2.  What kind of process?

Recursive.  The recursive call provides an argument to a larger expression:

	(+ n (triangle (- n 1)))

When the lower-level TRIANGLE finishes its work, the higher-level one
still needs to add its result to N.  It's an iterative process only if
the higher-level invocation has nothing left to do after the recursive
invocation.  Most people got this right.

Scoring: 1 point!


3. Diagonal.

The most straightforward solution, I think, uses a helper procedure
(in addition to ITEM):

(define (diagonal sent)
  (diag-help sent 1))

(define (diag-help wds num)
  (if (empty? wds)
      '()
      (sentence (item num (first wds))
		(help (butfirst wds) (+ num 1)))))

The helper can be an internal definition if you like.

A more concise solution without a helper can be written if you think
to go from right to left.  Why would you think of that?  Because
(diagonal (butlast sent)) is part of the solution for the original
problem, whereas (diagonal (butfirst sent)) is not.  For example:

(diagonal '(in my life))   -->  (I Y F)
(diagonal '(in my))        -->  (I Y)
(diagonal '(my life))      -->  (M I)

(I Y) is part of (I Y F), but (M I) is not.  This idea leads to
the following solution:

(define (diagonal sent)
  (if (empty? sent)
      '()
      (sentence (diagonal (butlast sent))
		(item (count sent) (last sent)))))

Left-to-right solutions without helpers are really messy.

Scoring (for all the programming problems, numbers 3 to 5):

4     correct
3     correct but really hideous
2-3   has the idea
1     has an idea
0     other

The most common error, earning 3 points, was to get the base case
wrong, as follows:

(define (diag-help wds num)
  (if (empty? (BUTFIRST wds))
      (ITEM NUM (FIRST WDS))
      (sentence (item num (first wds))
		(help (butfirst wds) (+ num 1)))))

This is wrong because with a one-word argument it returns a word,
not a sentence.  If the range of a procedure is sentences, then
it must always return a sentence, even in the base case.  The returned
word from the base case will indeed be combined with other words to
form a sentence if the original argument has more than one word, but
the procedure must work correctly even if the original argument is
exactly one word.

	(diagonal '(hello))       --> (H)       not H!
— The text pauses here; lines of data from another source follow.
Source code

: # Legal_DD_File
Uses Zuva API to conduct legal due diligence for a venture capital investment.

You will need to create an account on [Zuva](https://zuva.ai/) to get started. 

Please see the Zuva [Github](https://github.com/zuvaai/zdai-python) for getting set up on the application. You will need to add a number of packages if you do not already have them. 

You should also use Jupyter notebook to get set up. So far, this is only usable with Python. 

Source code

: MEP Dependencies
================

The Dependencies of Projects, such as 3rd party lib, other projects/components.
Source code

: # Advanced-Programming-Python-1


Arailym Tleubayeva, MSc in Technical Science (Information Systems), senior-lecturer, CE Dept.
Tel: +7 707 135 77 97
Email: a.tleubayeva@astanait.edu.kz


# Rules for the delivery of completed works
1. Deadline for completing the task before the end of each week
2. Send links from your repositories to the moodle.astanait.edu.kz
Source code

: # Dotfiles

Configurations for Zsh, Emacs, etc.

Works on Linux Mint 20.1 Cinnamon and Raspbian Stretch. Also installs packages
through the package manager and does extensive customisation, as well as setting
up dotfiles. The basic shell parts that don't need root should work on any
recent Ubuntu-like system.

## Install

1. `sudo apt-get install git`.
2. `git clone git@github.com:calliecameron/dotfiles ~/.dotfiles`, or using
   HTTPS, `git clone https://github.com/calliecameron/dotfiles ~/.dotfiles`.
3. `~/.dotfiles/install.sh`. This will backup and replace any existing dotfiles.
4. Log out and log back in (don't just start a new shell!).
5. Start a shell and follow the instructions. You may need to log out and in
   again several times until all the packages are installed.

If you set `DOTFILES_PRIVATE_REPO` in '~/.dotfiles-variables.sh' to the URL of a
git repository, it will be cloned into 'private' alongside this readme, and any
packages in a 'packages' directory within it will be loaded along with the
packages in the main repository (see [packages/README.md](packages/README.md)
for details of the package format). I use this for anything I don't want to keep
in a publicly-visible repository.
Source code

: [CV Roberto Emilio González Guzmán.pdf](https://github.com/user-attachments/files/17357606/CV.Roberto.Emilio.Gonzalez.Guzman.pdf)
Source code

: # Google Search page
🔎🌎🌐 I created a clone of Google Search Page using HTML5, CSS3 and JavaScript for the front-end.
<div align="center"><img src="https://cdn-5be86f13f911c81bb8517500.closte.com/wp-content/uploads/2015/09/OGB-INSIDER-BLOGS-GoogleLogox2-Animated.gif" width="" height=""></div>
A correct solution with that base condition would have to be

(define (diag-help wds num)
  (if (empty? (butfirst wds))
      (SENTENCE (item num (first wds)))
      (sentence (item num (first wds))
		(help (butfirst wds) (+ num 1)))))

There are two morals to this:

1.  Your procedure's range must be consistent.  If it returns something
of a particular type in general (word, sentence, number, whatever) then
it must return something of that type in the base case, too.

2.  Your life will be much easier if you use an empty base case
(or zero, for numeric problems) instead of a length-one base case.

By the way, some people included simulated test cases for all the
programming questions.  We want you to *actually* test your *projects*
by running them on a computer!  But it's not necessary to pretend-test
the programs you write on exams.  (It's okay if you did that just to
convince *yourself* that your answer was correct, though.)


4.  Table

This question is almost exactly like one of the examples in the book,
so we expected everyone to get it, and most did, using the same form
as the book's version:

(define (table fn from to)
  (if (> from to)
      '()
      (sentence (fn from)
		(table fn (+ from 1) to))))

It was also possible to use one of the homework problems to solve this:

(define (table fn from to)
  (accumulate sentence '() fn from (lambda (x) (+ x 1)) to))

Again, the most common wrong answer messed up the base case:

(define (table fn from to)
  (if (= from to)
      (FN FROM)
      (sentence (fn from)
		(table fn (+ from 1) to))))

The range of this procedure is sentences, so if you want to use
(= from to) as the end test, then you must return (SENTENCE (fn from))
in that case.  The same two morals apply as in question 3.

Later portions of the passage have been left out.